» Problem description: In the listing that follows, the lines starting at the one containing "2(t-1)f$ is a" and ending at the one containing "the metabelian quotients" are to be returned exactly, both boundary lines included, and no others.

» Dataset records:
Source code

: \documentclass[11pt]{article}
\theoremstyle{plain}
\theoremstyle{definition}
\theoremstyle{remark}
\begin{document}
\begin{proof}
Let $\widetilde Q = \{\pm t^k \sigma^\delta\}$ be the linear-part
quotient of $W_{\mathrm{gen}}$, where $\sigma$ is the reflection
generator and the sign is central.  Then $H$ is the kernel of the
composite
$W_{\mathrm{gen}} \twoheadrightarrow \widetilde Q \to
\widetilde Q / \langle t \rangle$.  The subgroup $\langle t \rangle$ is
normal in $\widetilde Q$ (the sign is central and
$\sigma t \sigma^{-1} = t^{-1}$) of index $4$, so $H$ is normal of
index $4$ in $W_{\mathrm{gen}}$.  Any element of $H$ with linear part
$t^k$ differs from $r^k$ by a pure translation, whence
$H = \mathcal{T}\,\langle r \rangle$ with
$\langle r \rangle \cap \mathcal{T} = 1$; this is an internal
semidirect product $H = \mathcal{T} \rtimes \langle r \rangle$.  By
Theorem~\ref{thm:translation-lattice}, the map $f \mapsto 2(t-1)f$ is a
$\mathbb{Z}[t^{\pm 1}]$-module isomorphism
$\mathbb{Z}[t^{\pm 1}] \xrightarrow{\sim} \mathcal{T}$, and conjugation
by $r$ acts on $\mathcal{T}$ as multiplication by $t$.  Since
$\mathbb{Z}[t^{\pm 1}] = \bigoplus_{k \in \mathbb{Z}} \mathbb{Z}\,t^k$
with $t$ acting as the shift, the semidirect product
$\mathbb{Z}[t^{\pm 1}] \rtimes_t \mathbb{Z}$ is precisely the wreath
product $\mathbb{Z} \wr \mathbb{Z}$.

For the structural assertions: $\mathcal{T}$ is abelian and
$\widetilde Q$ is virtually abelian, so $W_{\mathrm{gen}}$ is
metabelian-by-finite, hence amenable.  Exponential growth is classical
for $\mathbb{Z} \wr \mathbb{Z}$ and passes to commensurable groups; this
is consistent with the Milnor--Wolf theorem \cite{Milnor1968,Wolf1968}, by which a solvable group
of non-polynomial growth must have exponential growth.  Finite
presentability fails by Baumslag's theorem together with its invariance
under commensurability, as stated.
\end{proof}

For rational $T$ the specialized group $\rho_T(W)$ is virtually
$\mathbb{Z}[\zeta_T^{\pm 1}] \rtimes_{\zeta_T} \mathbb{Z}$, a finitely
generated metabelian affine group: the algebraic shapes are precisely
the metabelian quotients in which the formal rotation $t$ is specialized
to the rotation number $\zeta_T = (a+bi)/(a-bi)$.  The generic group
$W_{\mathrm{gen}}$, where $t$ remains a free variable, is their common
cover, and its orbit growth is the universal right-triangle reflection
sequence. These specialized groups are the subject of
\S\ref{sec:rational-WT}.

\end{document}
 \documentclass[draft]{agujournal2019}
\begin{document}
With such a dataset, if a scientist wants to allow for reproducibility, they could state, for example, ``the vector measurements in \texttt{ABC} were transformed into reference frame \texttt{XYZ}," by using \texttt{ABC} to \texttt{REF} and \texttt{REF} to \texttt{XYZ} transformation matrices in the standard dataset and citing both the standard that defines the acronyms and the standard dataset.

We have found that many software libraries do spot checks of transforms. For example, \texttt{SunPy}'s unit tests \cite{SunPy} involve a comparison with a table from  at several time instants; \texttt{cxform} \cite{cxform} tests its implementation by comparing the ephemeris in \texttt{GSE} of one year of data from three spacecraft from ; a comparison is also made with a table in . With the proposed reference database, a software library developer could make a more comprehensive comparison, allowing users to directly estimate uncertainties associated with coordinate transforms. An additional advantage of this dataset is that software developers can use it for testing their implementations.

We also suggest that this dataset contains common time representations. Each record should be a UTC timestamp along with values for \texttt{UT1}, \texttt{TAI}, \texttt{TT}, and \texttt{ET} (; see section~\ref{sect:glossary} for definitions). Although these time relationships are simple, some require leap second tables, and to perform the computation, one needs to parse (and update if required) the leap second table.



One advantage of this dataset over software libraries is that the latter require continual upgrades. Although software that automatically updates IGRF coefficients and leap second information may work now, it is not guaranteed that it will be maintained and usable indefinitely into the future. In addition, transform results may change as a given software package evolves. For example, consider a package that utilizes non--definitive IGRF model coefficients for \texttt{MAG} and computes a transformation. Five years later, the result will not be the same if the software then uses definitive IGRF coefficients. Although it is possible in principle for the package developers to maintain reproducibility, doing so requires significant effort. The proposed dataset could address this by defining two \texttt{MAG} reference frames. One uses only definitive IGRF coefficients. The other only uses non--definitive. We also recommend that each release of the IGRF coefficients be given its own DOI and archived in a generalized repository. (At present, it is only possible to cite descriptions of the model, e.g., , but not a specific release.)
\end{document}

» Reply to the exercise:
Theorem~\ref{thm:translation-lattice}, the map $f \mapsto 2(t-1)f$ is a
$\mathbb{Z}[t^{\pm 1}]$-module isomorphism
$\mathbb{Z}[t^{\pm 1}] \xrightarrow{\sim} \mathcal{T}$, and conjugation
by $r$ acts on $\mathcal{T}$ as multiplication by $t$.  Since
$\mathbb{Z}[t^{\pm 1}] = \bigoplus_{k \in \mathbb{Z}} \mathbb{Z}\,t^k$
with $t$ acting as the shift, the semidirect product
$\mathbb{Z}[t^{\pm 1}] \rtimes_t \mathbb{Z}$ is precisely the wreath
product $\mathbb{Z} \wr \mathbb{Z}$.

For the structural assertions: $\mathcal{T}$ is abelian and
$\widetilde Q$ is virtually abelian, so $W_{\mathrm{gen}}$ is
metabelian-by-finite, hence amenable.  Exponential growth is classical
for $\mathbb{Z} \wr \mathbb{Z}$ and passes to commensurable groups; this
is consistent with the Milnor--Wolf theorem \cite{Milnor1968,Wolf1968}, by which a solvable group
of non-polynomial growth must have exponential growth.  Finite
presentability fails by Baumslag's theorem together with its invariance
under commensurability, as stated.
\end{proof}

For rational $T$ the specialized group $\rho_T(W)$ is virtually
$\mathbb{Z}[\zeta_T^{\pm 1}] \rtimes_{\zeta_T} \mathbb{Z}$, a finitely
generated metabelian affine group: the algebraic shapes are precisely
the metabelian quotients in which the formal rotation $t$ is specialized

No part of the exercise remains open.